We then need to use a linker option
to specify the position of the first variadic layout in the provided function
descriptor (starting from 0). In this case, since the first parameter is the format
string (a non-variadic argument), the first variadic index needs to be set to 1, as
follows:
Linker linker = Linker.nativeLinker();
MethodHandle printf = linker.downcallHandle(
linker.defaultLookup().find("printf").orElseThrow(),
FunctionDescriptor.of(JAVA_INT, ADDRESS, JAVA_INT, JAVA_INT, JAVA_INT),
Linker.Option.firstVariadicArg(1) // first int is variadic
);
We can then call the specialized downcall handle as usual:
try (Arena arena = Arena.ofConfined()) {
//prints "2 plus 2 equals 4"
int res = (int)printf.invokeExact(arena.allocateFrom("%d plus %d equals %d"), 2, 2, 4);
}
Safety considerations
Creating a downcall method handle is intrinsically unsafe. A symbol in a foreign library does not, in general, contain enough signature information (e.g. arity and types of foreign function parameters). As a consequence, the linker runtime cannot validate linkage requests. When a client interacts with a downcall method handle obtained through an invalid linkage request (e.g. by specifying a function descriptor featuring too many argument layouts), the result of such interaction is unspecified and can lead to JVM crashes.
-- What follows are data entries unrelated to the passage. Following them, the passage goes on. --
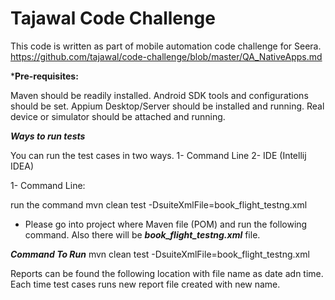 # Tajawal Code Challenge

This code is written as part of mobile automation code challenge for Seera.
https://github.com/tajawal/code-challenge/blob/master/QA_NativeApps.md

***Pre-requisites:**

Maven should be readily installed.
Android SDK tools and configurations should be set.
Appium Desktop/Server should be installed and running.
Real device or simulator should be attached and running.

***Ways to run tests***

You can run the test cases in two ways.
1- Command Line
2- IDE (Intellij IDEA)

1- Command Line:

run the command mvn clean test -DsuiteXmlFile=book_flight_testng.xml

- Please go into project where Maven file (POM) and run the following command. Also there will be ***book_flight_testng.xml*** file.

***Command To Run***
mvn clean test -DsuiteXmlFile=book_flight_testng.xml 

Reports can be found the following location with file name as date adn time. Each time test cases runs new report file created with new name.
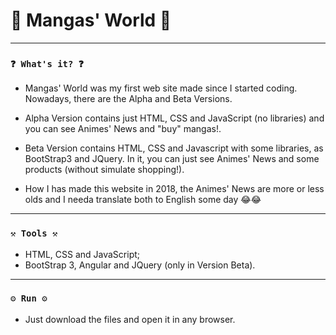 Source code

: # 🌟 Mangas' World 🌟

----
### `❓ What's it? ❓`

* Mangas' World was my first web site made since I started coding. Nowadays, there are the Alpha and Beta Versions.
* Alpha Version contains just HTML, CSS and JavaScript (no libraries) and you can see Animes' News and "buy" mangas!.
* Beta Version contains HTML, CSS and Javascript with some libraries, as BootStrap3 and JQuery. In it, you can just see Animes' News and some products (without simulate shopping!).

* How I has made this website in 2018, the Animes' News are more or less olds and I needa translate both to English some day 😂😂


----
### `⚒️ Tools ⚒️`

* HTML, CSS and JavaScript;
* BootStrap 3, Angular and JQuery (only in Version Beta).

----
### `⚙️ Run ⚙️`

* Just download the files and open it in any browser.
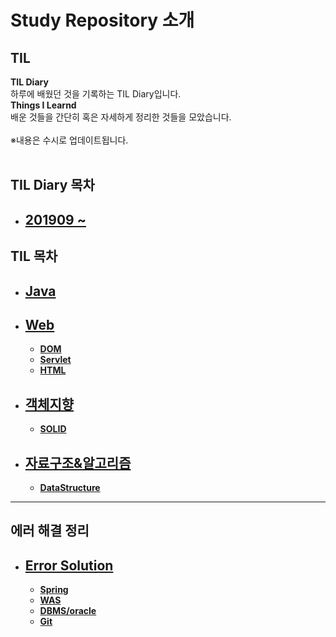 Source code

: # **Study Repository 소개**


## **TIL** <br>
**TIL Diary**  <br>
하루에 배웠던 것을 기록하는 TIL Diary입니다. <br>
**Things I Learnd** <br>
배운 것들을 간단히 혹은 자세하게 정리한 것들을 모았습니다. <br> <br>
※내용은 수시로 업데이트됩니다.
<br>
<br>

## **TIL Diary 목차**
 - ## **[201909 ~](https://github.com/matamong/Study/tree/master/TIL_Diary)**

## **TIL 목차**

- ## **[Java](https://github.com/matamong/Study/tree/master/TIL/Java)**

- ## **[Web](https://github.com/matamong/Study/tree/master/TIL/Web)**
  - **[DOM](https://github.com/matamong/Study/blob/master/TIL/Web/JavaScript/DOM)**
  - **[Servlet](https://github.com/matamong/Study/tree/master/TIL/Web/Servlet)**
  - **[HTML](https://github.com/matamong/Study/tree/master/TIL/Web/HTML)**

- ## **[객체지향](https://github.com/matamong/Study/tree/master/TIL/OOP/SOLID)**
  - **[SOLID](https://github.com/matamong/Study/tree/master/TIL/OOP/SOLID)**
- ## **[자료구조&알고리즘](https://github.com/matamong/Study/tree/master/TIL/DataStructure%26Algorythm)** 
  - **[DataStructure](https://github.com/matamong/Study/tree/master/TIL/DataStructure%26Algorythm/DataStructure)**

* * * 
## **에러 해결 정리**
- ## **[Error Solution](https://github.com/matamong/Study/tree/master/Error_Solution)**
  - **[Spring](https://github.com/matamong/Study/tree/master/Error_Solution/Spring)**
  - **[WAS](https://github.com/matamong/Study/tree/master/Error_Solution/WAS)**
  - **[DBMS/oracle](https://github.com/matamong/Study/tree/master/Error_Solution/DBMS/Oracle)**
  - **[Git](https://github.com/matamong/Study/tree/master/Error_Solution/Git)**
When an upcall stub is passed to a foreign function, a JVM crash might occur, if the foreign code casts the function pointer associated with the upcall stub to a type that is incompatible with the type of the upcall stub, and then attempts to invoke the function through the resulting function pointer. Moreover, if the method handle associated with an upcall stub returns a memory segment, clients must ensure that this address cannot become invalid after the upcall is completed. This can lead to unspecified behavior, and even JVM crashes, since an upcall is typically executed in the context of a downcall method handle invocation.